HERE WE GO, 2019!
We all start off with high goals and extreme plans. I want to lose 60 pounds and workout 7 days a week. That may be great for some, but making smaller more obtainable goals make us stay committed longer. My signature on my email states, "take it 5lbs at a time." It gives you a great feeling to hit a 5-pound goal than the pressure of making the 60-pound goal. It becomes a lifestyle and not just a 2-week New Year's resolution.
Check out these 12 tips:
- Set small, measurable goals that will help you get to your overall large goal. For instance, I will eat 5 servings of fruit and vegetables a day, incorporate leafy green veggies into 3 meals a day, drink at least 68 ounces of water daily, etc.
- Keep a food and exercise journal. This is extremely helpful to track how much you’re eating; sometimes you don't realize how many small bites here and there add up. You can do a hand-written journal or go digital and log your food/fitness from the computer or your smartphone. MyFitnessPal is a great resource for this.
- Remove processed junk food out of your diet by adding in nutritious whole foods. Skip the pantry and head to the fridge. No one really keeps a lot of processed foods in their fridge because they're usually self-stable. When looking for an afternoon snack, I tend to stick with something from the fridge (non-fat greek yogurt, fruit, veggies with hummus, edmamae, boiled eggs etc.)

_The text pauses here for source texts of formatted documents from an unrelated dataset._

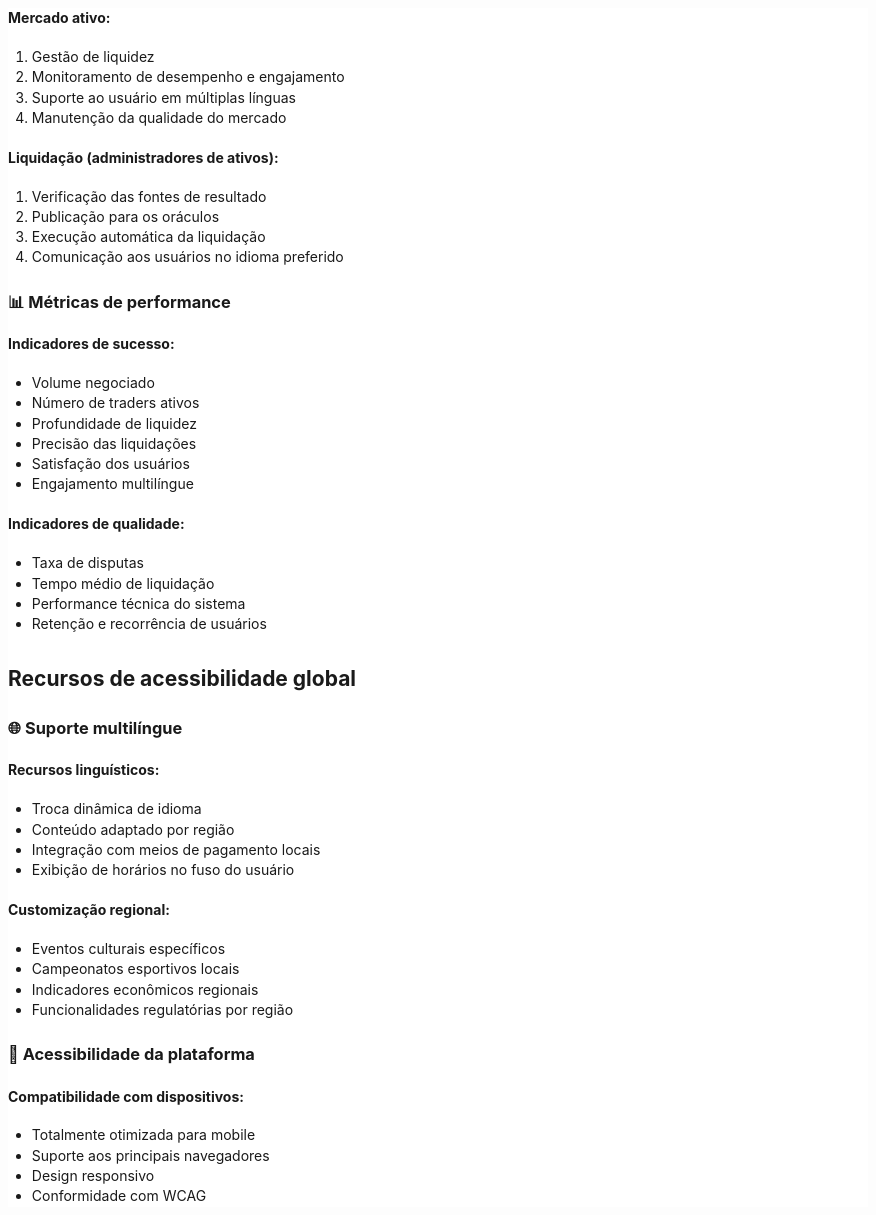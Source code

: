 #### **Mercado ativo**:
1. Gestão de liquidez
2. Monitoramento de desempenho e engajamento
3. Suporte ao usuário em múltiplas línguas
4. Manutenção da qualidade do mercado

#### **Liquidação (administradores de ativos)**:
1. Verificação das fontes de resultado
2. Publicação para os oráculos
3. Execução automática da liquidação
4. Comunicação aos usuários no idioma preferido

### 📊 **Métricas de performance**

#### **Indicadores de sucesso**:
- Volume negociado
- Número de traders ativos
- Profundidade de liquidez
- Precisão das liquidações
- Satisfação dos usuários
- Engajamento multilíngue

#### **Indicadores de qualidade**:
- Taxa de disputas
- Tempo médio de liquidação
- Performance técnica do sistema
- Retenção e recorrência de usuários

## Recursos de acessibilidade global

### 🌐 **Suporte multilíngue**

#### **Recursos linguísticos**:
- Troca dinâmica de idioma
- Conteúdo adaptado por região
- Integração com meios de pagamento locais
- Exibição de horários no fuso do usuário

#### **Customização regional**:
- Eventos culturais específicos
- Campeonatos esportivos locais
- Indicadores econômicos regionais
- Funcionalidades regulatórias por região

### 📱 **Acessibilidade da plataforma**

#### **Compatibilidade com dispositivos**:
- Totalmente otimizada para mobile
- Suporte aos principais navegadores
- Design responsivo
- Conformidade com WCAG
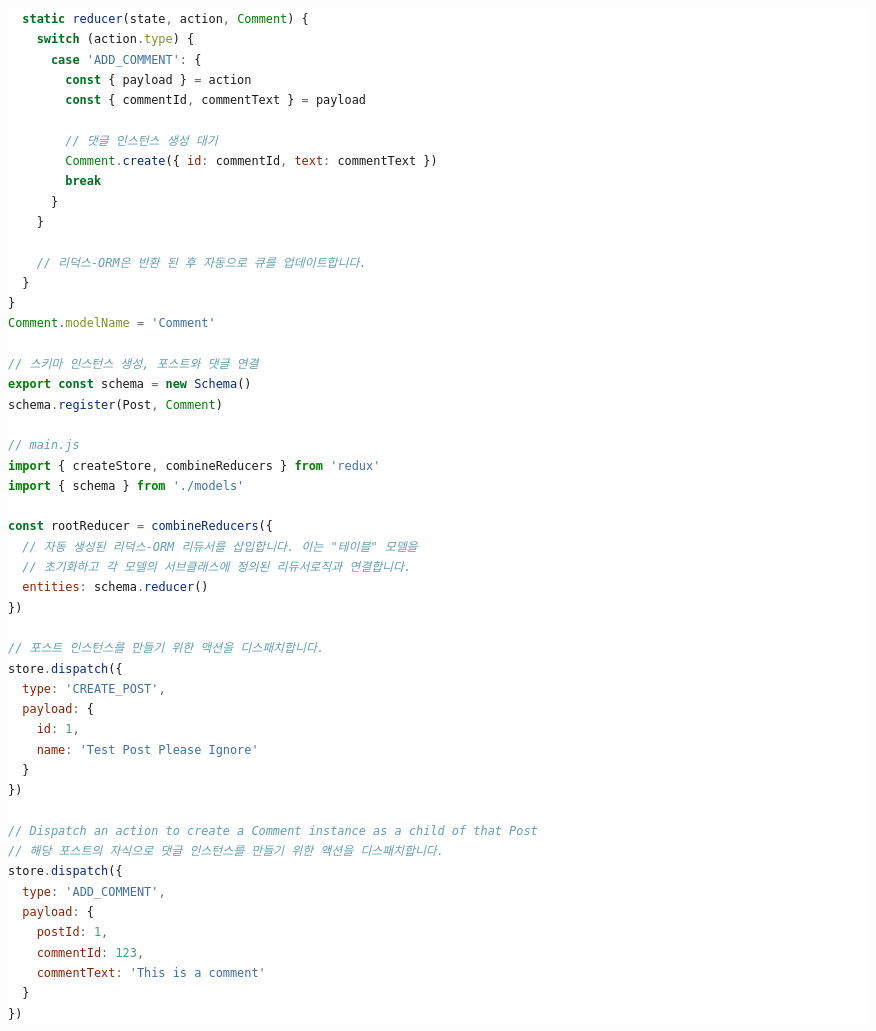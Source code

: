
 ```js
  static reducer(state, action, Comment) {
    switch (action.type) {
      case 'ADD_COMMENT': {
        const { payload } = action
        const { commentId, commentText } = payload

        // 댓글 인스턴스 생성 대기
        Comment.create({ id: commentId, text: commentText })
        break
      }
    }

    // 리덕스-ORM은 반환 된 후 자동으로 큐를 업데이트합니다.
  }
}
Comment.modelName = 'Comment'

// 스키마 인스턴스 생성, 포스트와 댓글 연결
export const schema = new Schema()
schema.register(Post, Comment)

// main.js
import { createStore, combineReducers } from 'redux'
import { schema } from './models'

const rootReducer = combineReducers({
  // 자동 생성된 리덕스-ORM 리듀서를 삽입합니다. 이는 "테이블" 모델을
  // 초기화하고 각 모델의 서브클래스에 정의된 리듀서로직과 연결합니다.
  entities: schema.reducer()
})

// 포스트 인스턴스를 만들기 위한 액션을 디스패치합니다.
store.dispatch({
  type: 'CREATE_POST',
  payload: {
    id: 1,
    name: 'Test Post Please Ignore'
  }
})

// Dispatch an action to create a Comment instance as a child of that Post
// 해당 포스트의 자식으로 댓글 인스턴스를 만들기 위한 액션을 디스패치합니다.
store.dispatch({
  type: 'ADD_COMMENT',
  payload: {
    postId: 1,
    commentId: 123,
    commentText: 'This is a comment'
  }
})
```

- Try new foods. Eating steamed broccoli and baked tofu every night can get old. Look for new healthy recipes online or in magazines so you don't get bored with eating healthy. I know a good place for recipes: Red's Kitchen😉
- Enlist support from your friends and family. Whenever I realize I need to get back to my roots and clean up my eats, the first person I tell is Don because he then knows not to offer me sips of beer and chips. Team up with a friend and hold each other accountable for eating healthy.
- Eat something every 2-3 hours. This keeps your metabolism running and also makes sure you don't get ravenous and end up eating whatever is in sight when you get home from work.
- Keep nutritious foods on hand and ready to eat. Preparation is the key to eating healthy! Life is busy and prepping your own food sounds fun in the beginning, but by week 2, it's exhausting. Reach out to your Clean Eatz for help. With our weekly changing menu, you don’t get bored and stick to it longer.
- Keep tempting foods that trigger you to overeat out of the house. For me, this is chips, cereal, mini chocolate chips, and other packaged foods. If the tempting foods are already in your house because someone else bought them, I've found that putting them away in a (high) cabinet is helpful. Out of sight, out of mind.
- Always bring a healthy snack with you when you leave the house for more than a couple hours. Apples, bananas, carrots, bars, and a scoop of protein are very portable.
- Eat and enjoy your favorite foods in moderation. Deprivation tends to backfire, so if you really want a treat, then eat and enjoy it.
- When going out to eat, look at the menu for the restaurant online. Deciding beforehand what healthy option you're going to get can be helpful so you're not tempted by unhealthy options once you're there.
- Don't let one set-back keep you from working toward your goal. Don't get down on yourself if you slip-up; just make sure your next meal is a healthy one!